Tante Lize           - (doelend op de maarschalk )... en hij daar, we kennen hem allang, hij is ons helemaal niet vreemd, nietwaar Leentje?

Koning                - maar we weten, beste Iieve Tante Lize, dat je mijn gardesoldaten en officieren een groot hart toedraagt, en het is zo dat wie veel bemind                            heeft ook veel moet vergeven.

Lize                    - holala hartelijk bedankt voor zo’n prachtige redevoering aan mijn adres, meneer de Koning. (tot Maarschalk) alles is vergeten en vergeven                             hoor Dikzak.

Maarschalk         - merci, lieve ,, jonge tante.

 

Hij neemt de verdediging op voor de molenaarsdochter die tegen de wil van haar vader wil trouwen met een gardegrenadier van het Koninklijk regiment

 

Molenaar -            ...daarom vraag ik uwe Majesteit die brutale sol­daat die mijn dochter opvrijt te straffen.

Koning                 - niet zo voortvarend meester-molenaar ik ben het met gewoon mij met de liefdesaangelegenheden van mijn soldaten te bemoeien.

Molenaar              - hij kuste haar

Koning                  - en uw dochter liet zich kussen.

 

Hij kan ontroerd luisteren naar de wijsheid van de volkse mens

 

Molenaar      - de jongste is vermist... we hebben een kruisje bij zijn naam getekend in ons trouwboekje.

Koning         - drie zonen gesneuveld... dat was een zwaar kruis voor jullie...

Molenaar      -het is zoals het is... we kunnen niet op tegen de overmacht... we lopen als een hond in het karnwiel, zag U ooit zo’n karnwiel?  nee? wel, je hebt                     een groot dubbel wiel, rondom met latwerk

                     aan mekaar getimmerd, met een hekje erin gemaakt, daarin stopt men de hond voor het karnen de hond trapt en trapt maar komt niet vooruit,                      maar het grote wiel draait, en binnen in het karnhuis draait de botermalen... wel, ook wij trappen, we komen niet vooruit maar de wereld draait...

 

Hij behartigt de vrijheid van zijn volk en noemt de moreele druk even hard als de ijzeren boeien.

 

Maarschalk        - ik zegde dat we hem voor het gerechtshaf zouden brengen Majesteit.

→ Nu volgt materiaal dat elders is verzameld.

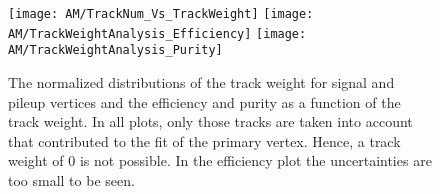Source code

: \begin{figure}[!ht]
    \centering
    \texttt{[image: AM/TrackNum\_Vs\_TrackWeight]}
    \texttt{[image: AM/TrackWeightAnalysis\_Efficiency]}
    \texttt{[image: AM/TrackWeightAnalysis\_Purity]}
    \caption[Distribution of the track weight and efficiency and purity \vs{} track weight]{The normalized distributions of the track weight for signal and pileup vertices and the efficiency and purity as a function of the track weight. In all plots, only those tracks are taken into account that contributed to the fit of the primary vertex. Hence, a track weight of 0 is not possible. In the efficiency plot the uncertainties are too small to be seen.  \label{plot:AMTWdistpureff}}
\end{figure}

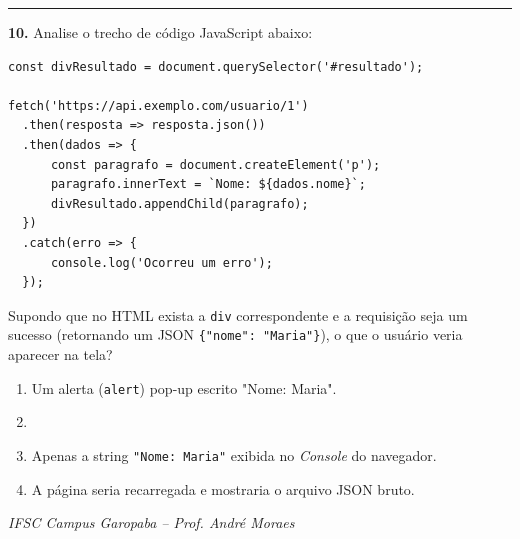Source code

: \documentclass[12pt,a4paper]{article}
\newcommand{\correto}[1]{\iftoggle{gabarito}{\textcolor{corGabarito}{\textbf{#1}}}{#1}}
\begin{document}
\vspace{0.3cm}
\hrule
\vspace{0.3cm}
\textbf{10.} Analise o trecho de código JavaScript abaixo:

\begin{verbatim}
const divResultado = document.querySelector('#resultado');

fetch('https://api.exemplo.com/usuario/1')
  .then(resposta => resposta.json())
  .then(dados => {
      const paragrafo = document.createElement('p');
      paragrafo.innerText = `Nome: ${dados.nome}`;
      divResultado.appendChild(paragrafo);
  })
  .catch(erro => {
      console.log('Ocorreu um erro');
  });
\end{verbatim}

Supondo que no HTML exista a \texttt{div} correspondente e a requisição seja um sucesso (retornando um JSON \texttt{\{"nome": "Maria"\}}), o que o usuário veria aparecer na tela?
\begin{enumerate}[label=(\alph*)]
    \item Um alerta (\texttt{alert}) pop-up escrito "Nome: Maria".
    \item \correto{Um novo parágrafo na página contendo o texto "Nome: Maria".}
    \item Apenas a string \texttt{"Nome: Maria"} exibida no \textit{Console} do navegador.
    \item A página seria recarregada e mostraria o arquivo JSON bruto.
\end{enumerate}

\vfill
\begin{center}
    \footnotesize \textit{IFSC Campus Garopaba -- Prof. André Moraes}
\end{center}
\end{document}

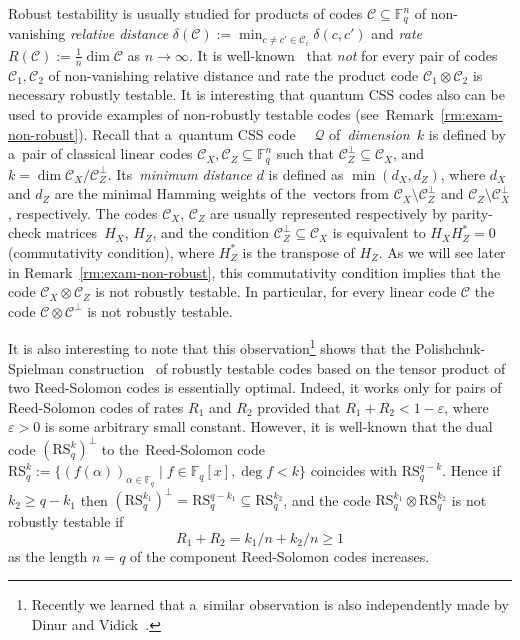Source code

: \documentclass[11pt]{article}
\let\ge\geqslant
\newcommand{\eps}{\varepsilon}
\theoremstyle{plain}
\theoremstyle{definition}
\theoremstyle{remark}
\newcommand{\HX}{H_X}
\newcommand{\HZ}{H_Z}
\newcommand{\CX}{\mathcal{C}_X}
\newcommand{\CZ}{\mathcal{C}_Z}
\newcommand{\dX}{d_X}
\newcommand{\dZ}{d_Z}
\newcommand{\T}{*}
\newcommand{\zm}{0}
\newcommand{\cC}{\mathcal{C}}
\newcommand{\cQ}{\mathcal{Q}}
\newcommand{\F}{\mathbb{F}}
\begin{document}
Robust testability is usually studied for products of codes $\cC\subseteq\F_q^{n}$ of non-vanishing \emph{relative distance} $\delta(\cC) := \min_{c\ne c'\in \cC_i}\delta(c,c')$ and \emph{rate} $R(\cC):= \frac1n \dim\cC$ as $n\to\infty$. It is well-known~\cite{Valiant:2005, Goldreich:2012} that \emph{not} for every pair of codes $\cC_1, \cC_2$ of non-vanishing relative distance and rate the product code $\cC_1\otimes \cC_2$ is necessary robustly testable. It is interesting that quantum CSS codes also can be used to provide examples of non-robustly testable codes (see~Remark~\ref{rm:exam-non-robust}). Recall that a~quantum CSS code~~\cite{CSS:1996, CSS2:1996} $\cQ$ of~\emph{dimension~$k$} is defined by a~pair of classical linear codes $\CX, \CZ \subseteq \mathbb{F}_q^n$ such that $\CZ^{\perp} \subseteq
\CX$, and $k = \dim \CX / \CZ^{\perp}$. Its~\emph{minimum distance $d$} is defined as
$\min (\dX, \dZ)$, where $\dX$ and $\dZ$ are the minimal Hamming weights of
the~vectors from $\CX \setminus \CZ^{\perp}$ and $\CZ \setminus \CX^{\perp}$,
respectively. The codes $\CX$, $\CZ$ are usually represented respectively by parity-check
matrices~$\HX$, $\HZ$, and the condition
$\CZ^{\perp} \subseteq \CX$ is equivalent to $\HX \HZ^{\T} = \zm$ (commutativity condition), where $\HZ^*$ is the transpose of $\HZ$. As we will see later in Remark~\ref{rm:exam-non-robust}, this commutativity condition implies that the code $\cC_X\otimes \cC_Z$ is not robustly testable. In particular, for every linear code $\cC$ the code $\cC \otimes \cC^\perp$ is not robustly testable. 

It is also interesting to note that this observation\footnote{Recently we learned that a~similar observation is also independently made by Dinur and Vidick~\cite{Dinur:2022ex}.} shows that the Polishchuk-Spielman construction~\cite{Polishchuk:1994} of robustly testable codes based on the tensor product of two Reed-Solomon codes is essentially optimal. Indeed, it works only for pairs of Reed-Solomon codes of rates $R_1$ and $R_2$ provided that $R_1 + R_2 < 1 - \eps$, where $\eps > 0$ is some arbitrary small constant. However, it is well-known that the dual code $(\mathrm{RS}_q^{k})^\perp$ to the~Reed-Solomon code~$\mathrm{RS}_q^{k} := \{(f(\alpha))_{\alpha\in\F_q} \mid f \in \F_q[x], \deg f < k\}$ coincides with $\mathrm{RS}_q^{q-k}$. Hence if $k_2 \ge q - k_1$ then $(\mathrm{RS}_q^{k_1})^\perp = \mathrm{RS}_q^{q - k_1} \subseteq \mathrm{RS}_q^{k_2}$, and   
the code $\mathrm{RS}_q^{k_1} \otimes \mathrm{RS}_q^{k_2}$ is not robustly testable if
\[
R_1 + R_2 = k_1/n + k_2/n \ge 1
\]
as the length $n=q$ of the component Reed-Solomon codes increases.   
\end{document}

Koning               - we hebben het niet over het gerechtshaf.

Maarschalk        - de bedoeling was hem bang te maken.

Koning               - ik hoor niet graag dat je mijn volk bedreigt, de mensen moeten vrijuit kunnen spreken.

Majordomos:      - de vrijheid is een broze schakel in de ketting Majesteit.

Koning - de mensen worden zonder keten geboren, men snijdt zelfs de laatste binding met de moeder door.